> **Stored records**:
>>>
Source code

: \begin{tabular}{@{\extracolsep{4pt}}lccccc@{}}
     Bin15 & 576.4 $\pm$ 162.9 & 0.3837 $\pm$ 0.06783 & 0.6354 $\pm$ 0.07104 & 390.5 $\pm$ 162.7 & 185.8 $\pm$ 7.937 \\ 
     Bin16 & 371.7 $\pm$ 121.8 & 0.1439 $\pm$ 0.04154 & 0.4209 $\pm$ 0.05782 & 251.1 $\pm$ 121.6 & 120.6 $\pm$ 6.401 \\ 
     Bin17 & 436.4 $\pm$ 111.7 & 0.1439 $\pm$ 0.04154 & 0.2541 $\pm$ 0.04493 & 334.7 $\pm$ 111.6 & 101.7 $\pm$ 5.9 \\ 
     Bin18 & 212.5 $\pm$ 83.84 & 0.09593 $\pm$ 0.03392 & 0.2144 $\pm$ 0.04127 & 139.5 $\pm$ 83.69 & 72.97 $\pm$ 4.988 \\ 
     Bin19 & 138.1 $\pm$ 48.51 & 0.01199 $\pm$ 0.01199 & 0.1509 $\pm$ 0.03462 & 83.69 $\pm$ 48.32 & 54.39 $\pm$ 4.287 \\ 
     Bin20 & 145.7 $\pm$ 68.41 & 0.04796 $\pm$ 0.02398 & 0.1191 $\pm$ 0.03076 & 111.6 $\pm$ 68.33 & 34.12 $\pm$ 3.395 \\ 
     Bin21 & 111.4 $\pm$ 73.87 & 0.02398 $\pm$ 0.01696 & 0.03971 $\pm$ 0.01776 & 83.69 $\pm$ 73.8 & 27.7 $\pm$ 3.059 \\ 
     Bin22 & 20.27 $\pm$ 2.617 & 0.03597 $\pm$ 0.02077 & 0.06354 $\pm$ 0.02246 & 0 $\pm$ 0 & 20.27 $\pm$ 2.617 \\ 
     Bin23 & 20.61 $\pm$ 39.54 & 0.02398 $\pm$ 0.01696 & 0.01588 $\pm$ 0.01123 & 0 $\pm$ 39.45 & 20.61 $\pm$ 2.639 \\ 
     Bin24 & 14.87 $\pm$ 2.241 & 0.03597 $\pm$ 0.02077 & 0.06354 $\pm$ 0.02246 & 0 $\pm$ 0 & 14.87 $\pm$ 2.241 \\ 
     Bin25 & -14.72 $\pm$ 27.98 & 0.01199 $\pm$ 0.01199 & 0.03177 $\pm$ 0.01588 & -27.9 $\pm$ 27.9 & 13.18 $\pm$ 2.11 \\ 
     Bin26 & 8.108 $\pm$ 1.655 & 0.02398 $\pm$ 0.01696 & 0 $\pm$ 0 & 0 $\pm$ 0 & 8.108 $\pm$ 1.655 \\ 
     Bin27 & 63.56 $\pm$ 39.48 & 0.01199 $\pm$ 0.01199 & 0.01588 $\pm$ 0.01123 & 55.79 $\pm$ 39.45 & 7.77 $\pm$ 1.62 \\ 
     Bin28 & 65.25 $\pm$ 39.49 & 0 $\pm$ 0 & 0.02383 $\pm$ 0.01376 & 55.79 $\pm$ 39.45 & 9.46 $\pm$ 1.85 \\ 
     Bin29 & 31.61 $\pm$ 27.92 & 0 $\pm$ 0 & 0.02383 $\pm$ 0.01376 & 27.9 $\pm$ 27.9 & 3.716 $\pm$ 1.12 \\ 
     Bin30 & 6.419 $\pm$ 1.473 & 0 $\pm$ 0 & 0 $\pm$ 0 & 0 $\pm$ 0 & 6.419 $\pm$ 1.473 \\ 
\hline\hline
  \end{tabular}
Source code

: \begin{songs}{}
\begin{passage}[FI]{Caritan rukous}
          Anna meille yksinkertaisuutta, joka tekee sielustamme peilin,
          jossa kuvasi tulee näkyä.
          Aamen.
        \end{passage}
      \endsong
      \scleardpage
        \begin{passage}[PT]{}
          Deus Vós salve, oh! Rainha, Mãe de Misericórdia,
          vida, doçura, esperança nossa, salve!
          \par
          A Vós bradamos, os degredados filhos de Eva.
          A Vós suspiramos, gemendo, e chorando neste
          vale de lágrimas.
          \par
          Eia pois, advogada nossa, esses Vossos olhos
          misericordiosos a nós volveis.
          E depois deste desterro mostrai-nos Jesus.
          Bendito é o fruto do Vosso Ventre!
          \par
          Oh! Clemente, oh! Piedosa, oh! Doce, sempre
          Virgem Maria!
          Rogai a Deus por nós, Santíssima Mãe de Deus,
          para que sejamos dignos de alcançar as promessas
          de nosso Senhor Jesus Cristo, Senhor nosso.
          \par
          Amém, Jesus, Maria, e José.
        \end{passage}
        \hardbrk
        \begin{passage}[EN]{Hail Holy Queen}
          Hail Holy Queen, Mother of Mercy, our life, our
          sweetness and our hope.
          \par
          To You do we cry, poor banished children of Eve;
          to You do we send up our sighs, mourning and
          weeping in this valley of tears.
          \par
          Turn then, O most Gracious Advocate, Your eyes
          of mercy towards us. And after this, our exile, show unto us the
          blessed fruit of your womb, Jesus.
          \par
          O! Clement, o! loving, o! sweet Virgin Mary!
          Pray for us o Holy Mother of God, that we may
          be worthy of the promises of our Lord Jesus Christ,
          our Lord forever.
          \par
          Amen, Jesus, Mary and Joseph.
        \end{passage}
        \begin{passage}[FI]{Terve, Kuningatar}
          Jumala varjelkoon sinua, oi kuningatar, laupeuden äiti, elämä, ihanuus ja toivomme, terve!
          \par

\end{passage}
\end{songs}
<<<
> **What you need to do**:
An exact copy of the lines above between the line holding "Anna meille yksinkertaisuutta, joka" and the line holding "A Vós bradamos, os", inclusive, is the whole answer.

> **Answer to this task**:
          Anna meille yksinkertaisuutta, joka tekee sielustamme peilin,
          jossa kuvasi tulee näkyä.
          Aamen.
        \end{passage}
      \endsong
      \scleardpage
        \begin{passage}[PT]{}
          Deus Vós salve, oh! Rainha, Mãe de Misericórdia,
          vida, doçura, esperança nossa, salve!
          \par
          A Vós bradamos, os degredados filhos de Eva.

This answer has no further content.